Exercise brief:
Please repeat exactly the line containing "Dynamic UI: Shows/hides" and each line after it in the records below, through the last.

Information provided:

§

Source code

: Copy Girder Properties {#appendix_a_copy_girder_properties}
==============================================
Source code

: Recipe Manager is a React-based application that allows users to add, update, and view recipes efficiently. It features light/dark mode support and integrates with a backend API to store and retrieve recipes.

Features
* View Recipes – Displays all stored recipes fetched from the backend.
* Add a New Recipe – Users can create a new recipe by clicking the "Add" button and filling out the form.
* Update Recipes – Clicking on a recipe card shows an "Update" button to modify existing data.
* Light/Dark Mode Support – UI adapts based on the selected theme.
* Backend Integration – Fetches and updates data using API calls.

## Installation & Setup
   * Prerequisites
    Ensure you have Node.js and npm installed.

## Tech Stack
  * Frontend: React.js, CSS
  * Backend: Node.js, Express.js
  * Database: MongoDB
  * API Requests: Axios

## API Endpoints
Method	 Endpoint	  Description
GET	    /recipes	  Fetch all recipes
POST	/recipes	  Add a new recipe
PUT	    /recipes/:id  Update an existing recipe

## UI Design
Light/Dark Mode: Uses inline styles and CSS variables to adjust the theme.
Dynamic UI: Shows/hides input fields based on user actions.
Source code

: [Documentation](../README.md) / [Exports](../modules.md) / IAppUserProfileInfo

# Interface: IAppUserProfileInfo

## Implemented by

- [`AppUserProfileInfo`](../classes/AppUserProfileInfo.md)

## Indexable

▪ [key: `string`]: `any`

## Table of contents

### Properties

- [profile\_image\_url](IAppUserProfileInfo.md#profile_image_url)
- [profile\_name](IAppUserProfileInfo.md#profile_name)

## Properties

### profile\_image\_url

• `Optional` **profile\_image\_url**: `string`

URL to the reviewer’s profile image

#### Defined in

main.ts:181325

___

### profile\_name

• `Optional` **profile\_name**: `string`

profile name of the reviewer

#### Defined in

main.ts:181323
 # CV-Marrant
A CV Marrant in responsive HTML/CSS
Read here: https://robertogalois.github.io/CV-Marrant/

§

Solution to this exercise:
Dynamic UI: Shows/hides input fields based on user actions.
Source code

: [Documentation](../README.md) / [Exports](../modules.md) / IAppUserProfileInfo

# Interface: IAppUserProfileInfo

## Implemented by

- [`AppUserProfileInfo`](../classes/AppUserProfileInfo.md)

## Indexable

▪ [key: `string`]: `any`

## Table of contents

### Properties

- [profile\_image\_url](IAppUserProfileInfo.md#profile_image_url)
- [profile\_name](IAppUserProfileInfo.md#profile_name)

## Properties

### profile\_image\_url

• `Optional` **profile\_image\_url**: `string`

URL to the reviewer’s profile image

#### Defined in

main.ts:181325

___

### profile\_name

• `Optional` **profile\_name**: `string`

profile name of the reviewer

#### Defined in

main.ts:181323
 # CV-Marrant
A CV Marrant in responsive HTML/CSS
Read here: https://robertogalois.github.io/CV-Marrant/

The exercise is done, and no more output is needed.